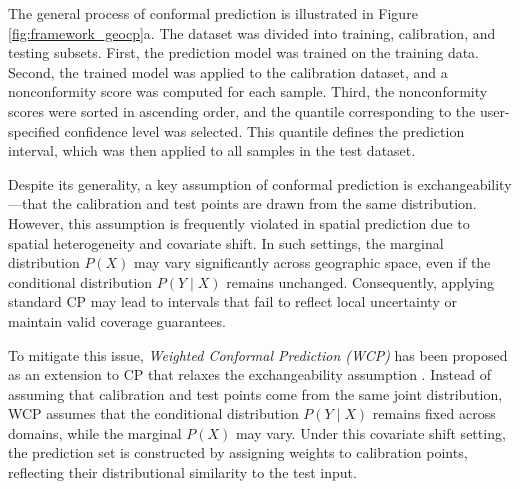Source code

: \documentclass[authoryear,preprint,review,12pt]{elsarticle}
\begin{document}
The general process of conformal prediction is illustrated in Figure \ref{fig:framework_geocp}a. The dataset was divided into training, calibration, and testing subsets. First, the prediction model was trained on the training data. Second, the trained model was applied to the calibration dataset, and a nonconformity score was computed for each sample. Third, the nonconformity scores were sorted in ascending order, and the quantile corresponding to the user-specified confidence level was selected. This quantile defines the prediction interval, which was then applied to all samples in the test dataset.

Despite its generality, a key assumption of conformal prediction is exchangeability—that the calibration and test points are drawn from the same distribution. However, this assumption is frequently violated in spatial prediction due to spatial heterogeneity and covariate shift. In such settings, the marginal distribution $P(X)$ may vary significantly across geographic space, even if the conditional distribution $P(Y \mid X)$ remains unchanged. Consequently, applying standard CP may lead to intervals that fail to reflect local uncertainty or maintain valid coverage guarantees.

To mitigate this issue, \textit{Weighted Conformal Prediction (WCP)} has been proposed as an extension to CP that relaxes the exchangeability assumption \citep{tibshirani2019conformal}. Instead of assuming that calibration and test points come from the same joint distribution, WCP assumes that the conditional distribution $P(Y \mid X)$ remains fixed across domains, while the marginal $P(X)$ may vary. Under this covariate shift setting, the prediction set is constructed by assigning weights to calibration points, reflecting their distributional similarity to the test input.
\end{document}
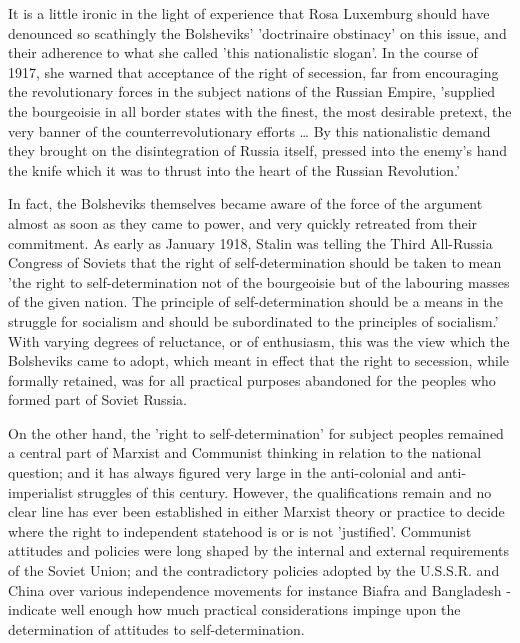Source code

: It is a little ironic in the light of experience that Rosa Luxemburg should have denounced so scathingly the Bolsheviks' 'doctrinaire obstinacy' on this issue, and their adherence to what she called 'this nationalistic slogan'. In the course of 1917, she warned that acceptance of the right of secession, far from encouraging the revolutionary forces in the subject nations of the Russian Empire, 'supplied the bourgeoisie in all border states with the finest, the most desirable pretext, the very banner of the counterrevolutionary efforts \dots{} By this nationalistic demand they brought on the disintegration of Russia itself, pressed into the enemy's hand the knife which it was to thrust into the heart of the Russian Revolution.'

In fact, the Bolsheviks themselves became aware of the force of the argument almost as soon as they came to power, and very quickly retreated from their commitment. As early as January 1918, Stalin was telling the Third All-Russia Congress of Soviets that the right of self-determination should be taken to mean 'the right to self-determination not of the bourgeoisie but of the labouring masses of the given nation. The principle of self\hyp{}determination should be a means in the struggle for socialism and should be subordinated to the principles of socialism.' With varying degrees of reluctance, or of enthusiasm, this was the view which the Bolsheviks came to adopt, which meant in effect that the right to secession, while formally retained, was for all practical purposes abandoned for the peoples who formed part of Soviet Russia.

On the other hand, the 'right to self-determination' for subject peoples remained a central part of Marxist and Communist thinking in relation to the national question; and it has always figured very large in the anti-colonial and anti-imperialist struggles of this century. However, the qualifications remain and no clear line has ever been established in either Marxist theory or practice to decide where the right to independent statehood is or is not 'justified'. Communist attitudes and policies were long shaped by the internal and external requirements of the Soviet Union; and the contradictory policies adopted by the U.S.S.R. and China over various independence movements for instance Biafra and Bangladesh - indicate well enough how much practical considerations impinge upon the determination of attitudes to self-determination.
--- --- ---
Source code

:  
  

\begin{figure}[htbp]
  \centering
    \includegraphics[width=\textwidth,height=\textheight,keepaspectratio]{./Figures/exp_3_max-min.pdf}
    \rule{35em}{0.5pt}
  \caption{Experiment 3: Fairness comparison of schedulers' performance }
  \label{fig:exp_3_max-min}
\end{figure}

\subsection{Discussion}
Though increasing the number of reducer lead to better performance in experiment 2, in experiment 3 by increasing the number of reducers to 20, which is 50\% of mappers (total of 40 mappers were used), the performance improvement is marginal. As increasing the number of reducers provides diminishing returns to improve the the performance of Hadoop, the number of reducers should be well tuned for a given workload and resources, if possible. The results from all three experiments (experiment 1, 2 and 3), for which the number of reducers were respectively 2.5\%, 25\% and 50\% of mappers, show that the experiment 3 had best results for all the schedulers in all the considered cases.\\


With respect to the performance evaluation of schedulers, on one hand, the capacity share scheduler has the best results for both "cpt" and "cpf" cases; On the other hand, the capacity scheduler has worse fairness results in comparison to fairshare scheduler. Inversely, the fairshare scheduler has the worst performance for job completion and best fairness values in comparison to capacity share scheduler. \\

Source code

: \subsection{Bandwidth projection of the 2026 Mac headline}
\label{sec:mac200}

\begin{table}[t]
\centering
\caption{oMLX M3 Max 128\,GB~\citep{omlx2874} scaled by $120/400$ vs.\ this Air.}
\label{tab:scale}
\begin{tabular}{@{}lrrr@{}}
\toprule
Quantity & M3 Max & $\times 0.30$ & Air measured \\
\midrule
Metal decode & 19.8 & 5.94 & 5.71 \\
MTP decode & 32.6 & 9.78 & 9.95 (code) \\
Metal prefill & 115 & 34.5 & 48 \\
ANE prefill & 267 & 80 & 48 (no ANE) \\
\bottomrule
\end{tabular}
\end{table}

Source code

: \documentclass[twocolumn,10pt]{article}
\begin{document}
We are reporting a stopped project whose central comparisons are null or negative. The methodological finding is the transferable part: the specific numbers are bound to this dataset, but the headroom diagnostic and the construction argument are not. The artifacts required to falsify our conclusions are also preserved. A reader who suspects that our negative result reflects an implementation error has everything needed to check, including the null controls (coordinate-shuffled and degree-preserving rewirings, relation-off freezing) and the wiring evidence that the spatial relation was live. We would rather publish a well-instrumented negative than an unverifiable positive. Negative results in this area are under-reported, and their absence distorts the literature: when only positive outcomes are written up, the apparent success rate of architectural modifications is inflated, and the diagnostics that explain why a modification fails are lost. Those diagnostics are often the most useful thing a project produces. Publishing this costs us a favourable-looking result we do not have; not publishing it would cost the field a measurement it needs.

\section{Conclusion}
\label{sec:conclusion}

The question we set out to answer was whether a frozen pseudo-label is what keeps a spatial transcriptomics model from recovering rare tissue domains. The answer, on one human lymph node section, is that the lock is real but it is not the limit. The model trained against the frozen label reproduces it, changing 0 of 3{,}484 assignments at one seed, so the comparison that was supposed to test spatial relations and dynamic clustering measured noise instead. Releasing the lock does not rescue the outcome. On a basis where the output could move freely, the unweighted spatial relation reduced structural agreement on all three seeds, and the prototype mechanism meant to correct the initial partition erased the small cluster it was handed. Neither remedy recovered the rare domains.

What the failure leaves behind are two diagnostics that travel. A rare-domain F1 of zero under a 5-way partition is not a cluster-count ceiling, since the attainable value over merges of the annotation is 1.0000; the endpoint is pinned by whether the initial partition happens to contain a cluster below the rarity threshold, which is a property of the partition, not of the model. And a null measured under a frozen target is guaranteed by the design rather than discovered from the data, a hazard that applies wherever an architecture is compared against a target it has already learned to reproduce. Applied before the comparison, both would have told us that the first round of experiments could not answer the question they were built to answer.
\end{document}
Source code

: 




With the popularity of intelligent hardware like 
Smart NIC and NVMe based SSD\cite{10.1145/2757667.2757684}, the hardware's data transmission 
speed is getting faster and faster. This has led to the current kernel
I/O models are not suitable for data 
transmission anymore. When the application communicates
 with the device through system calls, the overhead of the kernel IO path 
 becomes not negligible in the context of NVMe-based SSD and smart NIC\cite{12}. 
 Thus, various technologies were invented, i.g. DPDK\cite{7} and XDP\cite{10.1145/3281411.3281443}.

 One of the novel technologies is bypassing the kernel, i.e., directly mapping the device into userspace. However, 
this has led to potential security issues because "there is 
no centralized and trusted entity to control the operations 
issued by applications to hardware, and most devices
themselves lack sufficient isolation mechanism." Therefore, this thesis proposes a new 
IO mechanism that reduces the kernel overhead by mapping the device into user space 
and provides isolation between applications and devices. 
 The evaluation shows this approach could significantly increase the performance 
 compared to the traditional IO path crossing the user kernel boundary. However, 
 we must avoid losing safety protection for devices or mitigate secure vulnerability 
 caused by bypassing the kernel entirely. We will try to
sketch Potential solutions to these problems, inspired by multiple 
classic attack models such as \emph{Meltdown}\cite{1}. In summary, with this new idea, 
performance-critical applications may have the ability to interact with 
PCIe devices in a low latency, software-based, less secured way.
--- --- ---
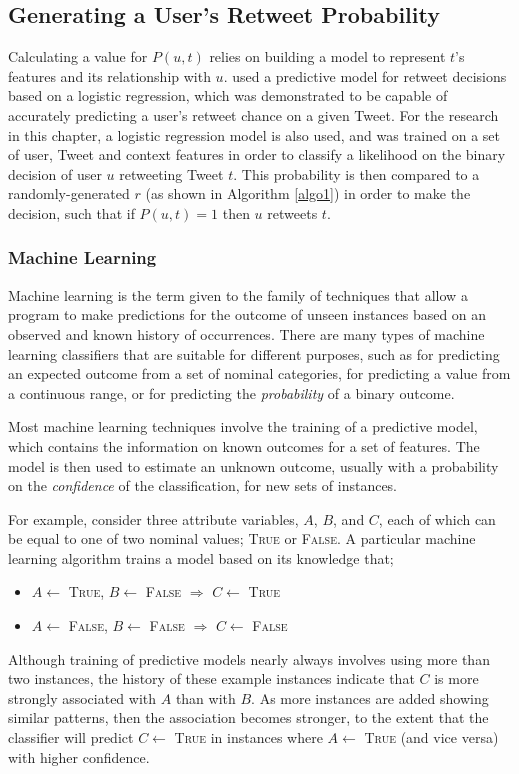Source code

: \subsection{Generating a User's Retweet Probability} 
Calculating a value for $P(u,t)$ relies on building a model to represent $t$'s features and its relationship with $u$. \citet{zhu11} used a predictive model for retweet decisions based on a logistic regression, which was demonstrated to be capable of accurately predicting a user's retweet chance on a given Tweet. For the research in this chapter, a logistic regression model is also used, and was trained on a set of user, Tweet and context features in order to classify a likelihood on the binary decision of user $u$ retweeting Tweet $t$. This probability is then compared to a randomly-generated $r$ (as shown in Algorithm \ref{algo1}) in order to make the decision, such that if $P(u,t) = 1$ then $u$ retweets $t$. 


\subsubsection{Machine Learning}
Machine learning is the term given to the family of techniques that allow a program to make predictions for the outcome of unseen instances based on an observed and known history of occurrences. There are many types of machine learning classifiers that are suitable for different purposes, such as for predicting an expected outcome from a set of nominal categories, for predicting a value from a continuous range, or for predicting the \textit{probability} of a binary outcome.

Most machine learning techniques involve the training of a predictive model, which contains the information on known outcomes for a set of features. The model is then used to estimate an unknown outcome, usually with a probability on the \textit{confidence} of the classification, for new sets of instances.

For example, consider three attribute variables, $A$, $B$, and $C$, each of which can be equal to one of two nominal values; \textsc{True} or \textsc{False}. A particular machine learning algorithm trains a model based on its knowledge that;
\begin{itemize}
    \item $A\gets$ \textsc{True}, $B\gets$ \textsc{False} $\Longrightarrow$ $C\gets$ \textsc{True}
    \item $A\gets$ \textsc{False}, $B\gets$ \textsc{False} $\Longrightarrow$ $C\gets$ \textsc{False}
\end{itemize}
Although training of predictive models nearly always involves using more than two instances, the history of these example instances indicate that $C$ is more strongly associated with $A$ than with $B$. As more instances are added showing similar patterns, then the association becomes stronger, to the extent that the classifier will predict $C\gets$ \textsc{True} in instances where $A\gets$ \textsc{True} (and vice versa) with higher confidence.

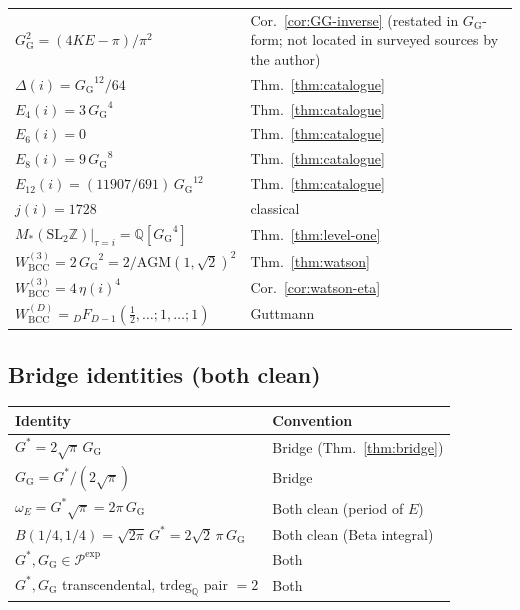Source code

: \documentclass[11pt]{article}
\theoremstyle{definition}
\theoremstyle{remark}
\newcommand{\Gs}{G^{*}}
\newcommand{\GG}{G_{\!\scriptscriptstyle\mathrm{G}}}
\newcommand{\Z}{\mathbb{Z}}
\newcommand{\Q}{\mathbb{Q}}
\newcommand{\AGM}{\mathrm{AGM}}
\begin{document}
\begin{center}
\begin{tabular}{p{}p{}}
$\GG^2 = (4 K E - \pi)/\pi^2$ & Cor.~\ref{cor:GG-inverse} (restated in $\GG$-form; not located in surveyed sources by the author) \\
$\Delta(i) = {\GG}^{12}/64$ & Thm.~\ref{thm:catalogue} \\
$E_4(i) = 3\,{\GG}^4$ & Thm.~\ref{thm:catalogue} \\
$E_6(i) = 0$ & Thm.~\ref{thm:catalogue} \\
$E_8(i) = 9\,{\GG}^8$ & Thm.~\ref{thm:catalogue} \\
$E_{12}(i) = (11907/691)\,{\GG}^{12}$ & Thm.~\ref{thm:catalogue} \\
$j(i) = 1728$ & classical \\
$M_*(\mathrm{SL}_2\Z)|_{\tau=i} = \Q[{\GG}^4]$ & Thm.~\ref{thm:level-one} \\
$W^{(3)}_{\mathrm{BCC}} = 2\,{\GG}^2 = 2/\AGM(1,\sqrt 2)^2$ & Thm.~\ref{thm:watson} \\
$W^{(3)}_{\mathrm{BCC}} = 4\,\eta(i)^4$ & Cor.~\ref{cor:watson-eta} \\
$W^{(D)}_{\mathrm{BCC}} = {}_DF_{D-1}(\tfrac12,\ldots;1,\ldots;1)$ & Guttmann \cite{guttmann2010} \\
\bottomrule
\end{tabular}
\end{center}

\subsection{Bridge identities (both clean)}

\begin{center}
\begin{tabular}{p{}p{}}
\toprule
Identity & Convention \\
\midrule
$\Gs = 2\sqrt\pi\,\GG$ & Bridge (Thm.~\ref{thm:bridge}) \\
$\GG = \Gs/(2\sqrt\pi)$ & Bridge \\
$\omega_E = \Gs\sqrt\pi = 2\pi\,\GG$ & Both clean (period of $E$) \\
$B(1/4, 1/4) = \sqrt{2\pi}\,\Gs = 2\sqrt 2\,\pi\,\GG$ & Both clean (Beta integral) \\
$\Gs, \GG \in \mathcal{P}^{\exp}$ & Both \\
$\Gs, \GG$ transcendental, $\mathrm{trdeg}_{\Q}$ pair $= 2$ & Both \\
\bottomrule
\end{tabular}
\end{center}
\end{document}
--- --- ---
Copy each line holding "into" from the material above.

◆ WRITTEN REPLY
The general process of conformal prediction is illustrated in Figure \ref{fig:framework_geocp}a. The dataset was divided into training, calibration, and testing subsets. First, the prediction model was trained on the training data. Second, the trained model was applied to the calibration dataset, and a nonconformity score was computed for each sample. Third, the nonconformity scores were sorted in ascending order, and the quantile corresponding to the user-specified confidence level was selected. This quantile defines the prediction interval, which was then applied to all samples in the test dataset.
: It is a little ironic in the light of experience that Rosa Luxemburg should have denounced so scathingly the Bolsheviks' 'doctrinaire obstinacy' on this issue, and their adherence to what she called 'this nationalistic slogan'. In the course of 1917, she warned that acceptance of the right of secession, far from encouraging the revolutionary forces in the subject nations of the Russian Empire, 'supplied the bourgeoisie in all border states with the finest, the most desirable pretext, the very banner of the counterrevolutionary efforts \dots{} By this nationalistic demand they brought on the disintegration of Russia itself, pressed into the enemy's hand the knife which it was to thrust into the heart of the Russian Revolution.'
 One of the novel technologies is bypassing the kernel, i.e., directly mapping the device into userspace. However, 
IO mechanism that reduces the kernel overhead by mapping the device into user space 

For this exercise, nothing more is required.